20 September 2002 Unix systems vendor Sun Microsystems has taken the wraps off its long-expected push into utility computing.
Challenging rival initiatives from Hewlett-Packard with its Utility Datacenter and IBM’s Eliza project, Sun’s N1 architecture promises organisations the means of pooling their server and storage resources and allocating capacity dynamically as and where it is needed.
Like its competitors, the company is arguing that the approach will address many of the inefficiencies found in current data centres. N1, said Sun, will lift average systems utilisation levels from a typical 15%-20% at best today to more than 80%. The consolidation will also enable an organisation to raise the number of servers that each systems administrator can manage from 30 to more than 500, claims Sun.

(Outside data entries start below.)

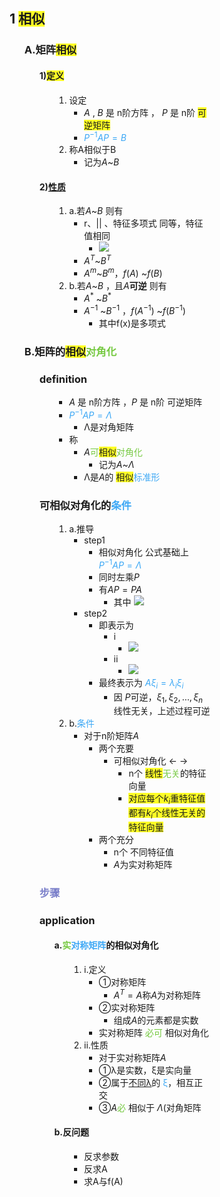 <div style="float: left; width: 64%; padding: 1%;">

## **1 <span style="background-color:#ffff26;">相似</span>**

<ul>

### **A.矩阵<span style="background-color:#ffff26;">相似</span>**

<ul>

#### **1)<span style="background-color:#ffff26;">定义</span>**

<ul>

1.  设定
    - $A$​ , $B$​ 是 n阶方阵 ， $P$​ 是 n阶 <span style="background-color:#ffff26;">可逆矩阵</span>
    - <span style="color:#3da8f5;">$P^{-1}AP=B$</span>​​​​​​​​​​
2.  称A相似于B
    - 记为$A$​~$B$​

</ul>

#### **2)<u>性质</u>**

<ul>

1.  a.若$A$​~$B$​ 则有
    - r、|| 、特征多项式 同等，特征值相同
        - ![](https://api2.mubu.com/v3/document_image/dd350f3d-3384-4378-a210-4e8c0deef5a7-15201174.jpg)
    - $A^T$​​​~$B^T$​​​
    - $A^m$​​​  ~$B^m$​​​ ，$f(A)$​​​​  ~$f(B)$​​​​
2.  b.若$A$​~$B$​ ，且$A$​**可逆** 则有
    - $A^*$​​​  ~$B^*$​​​
    - $A^{-1}$​​​​​​  ~$B^{-1}$​​​​​​ ，$f(A^{-1})$​​​​​​​​​  ~$f(B^{-1})$​​​​​​​​​
        - 其中f(x)是多项式

</ul>

</ul>

### **B.矩阵的<span style="background-color:#ffff26;">相似</span><span style="color:#75c940;">对角化</span>**

<ul>

### **definition**

<ul>

- $A$​ 是 n阶方阵 ，$P$​ 是 n阶 可逆矩阵
- <span style="color:#3da8f5;">$P^{-1}AP=Λ$</span>​​​​​​​​​​
    - Λ是对角矩阵
- 称
    - $A$​ <span style="color:#75c940;">可</span><span style="background-color:#ffff26;">相似</span><span style="color:#75c940;">对角化</span>
        - 记为$A$​~$Λ$​
    - Λ是$A$​的 <span style="background-color:#ffff26;">相似</span><span style="color:#3da8f5;">标准形</span>

</ul>

### **可相似对角化的<span style="color:#3da8f5;">条件</span>**

<ul>

1.  a.推导
    - step1
        - 相似对角化 公式基础上<span style="color:#3da8f5;">$P^{-1}AP=Λ$</span>​​​​​​​​​​
        - 同时左乘$P$​
        - 有$AP=PA$​​​​​
            - 其中
                ![](https://api2.mubu.com/v3/document_image/ebdcc0ac-0bd4-4ff7-b576-a4d74cbdd48d-15201174.jpg)
    - step2
        - 即表示为
            - i
                - ![](https://api2.mubu.com/v3/document_image/655917b0-2998-4f53-aa79-72255c60421b-15201174.jpg)
            - ii
                - ![](https://api2.mubu.com/v3/document_image/22555c36-e977-4cd0-8c2f-27cafaa3e269-15201174.jpg)
        - 最终表示为<span style="color:#3da8f5;"> </span><span style="color:#3da8f5;">$Aξ_i=λ_iξ_i$</span>​​​​​​​​​​​
            - 因 $P$​可逆，$ξ_1 ,ξ_2,…,ξ_n$​​​​​​​​​​​​​​ 线性无关，上述过程可逆
2.  b.<span style="color:#3da8f5;">条件</span>
    - 对于n阶矩阵$A$​
        - 两个充要
            - 可相似对角化 ← →
                - n个 <span style="background-color:#ffff26;">线性</span><span style="color:#75c940;">无关</span>的特征向量
                - <span style="background-color:#ffff26;">对应每个</span><span style="background-color:#ffff26;">$k_i$</span>​​​<span style="background-color:#ffff26;">重特征值 都有</span><span style="background-color:#ffff26;">$k_i$</span>​​​<span style="background-color:#ffff26;"> 个线性无关的 特征向量</span>
        - 两个充分
            - n个 不同特征值
            - $A$​为实对称矩阵

</ul>

### <span style="color:#797ec9;">**步骤**</span>

<ul>

</ul>

### **application**

<ul>

#### **a.<span style="color:#75c940;">实</span><span style="color:#3da8f5;">对称矩阵</span>的相似对角化**

<ul>

1.  i.定义
    - ①对称矩阵
        - $A^T=A$​​​​​  称$A$​为对称矩阵
    - ②实对称矩阵
        - 组成$A$​的元素都是实数
    - 实对称矩阵 <span style="color:#75c940;">必可</span> 相似对角化
2.  ii.性质
    - 对于实对称矩阵$A$​
    - ①λ是实数，ξ是实向量
    - ②属于<u>不同λ</u>的<span style="color:#3da8f5;"> ξ</span>，相互正交
    - ③$A$​ <span style="color:#75c940;">必</span> 相似于 $Λ$​(对角矩阵

</ul>

#### b.反问题

<ul>

- 反求参数
- 反求A
- 求A与f(A)

</ul>

</ul>

</ul>

</ul>

</ul>
</div>
<div style="float: right; width: 26%; padding: 1%;">

</div>
<div style="clear: both;"></div>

But the technology will not be immediately available. Sun intends to release N1 in multiple phases. By the end of this calendar year it will release virtualisation software that will provide a means of viewing and administering the pooled resources as a single system.
To kick start that effort, the company announced yesterday that it was acquiring Pirus Networks, an Acton, Massachusetts-based specialist in storage area network (SAN) virtualisation.
Executive vice president Mark Canepa said that Sun will extend much of the software it has developed for internal resource management of its multi-processor systems to also handle external, networked systems and storage as well. Central to that will be the company’s Dynamic Reconfiguration workload software, Resource Manager and Sun Cluster software.
By the middle of next year, Sun plans to add ‘provisioning’ software, the means of mapping resources – systems, storage, network capacity and application and web server software – to individual applications. That will be followed by products for automating the policies that govern resource allocation.
Initially Sun will support N1 for configurations of its Blade systems, but later it will extend N1 to manage other vendors’ Unix servers, Windows servers and a variety of standards-based storage devices.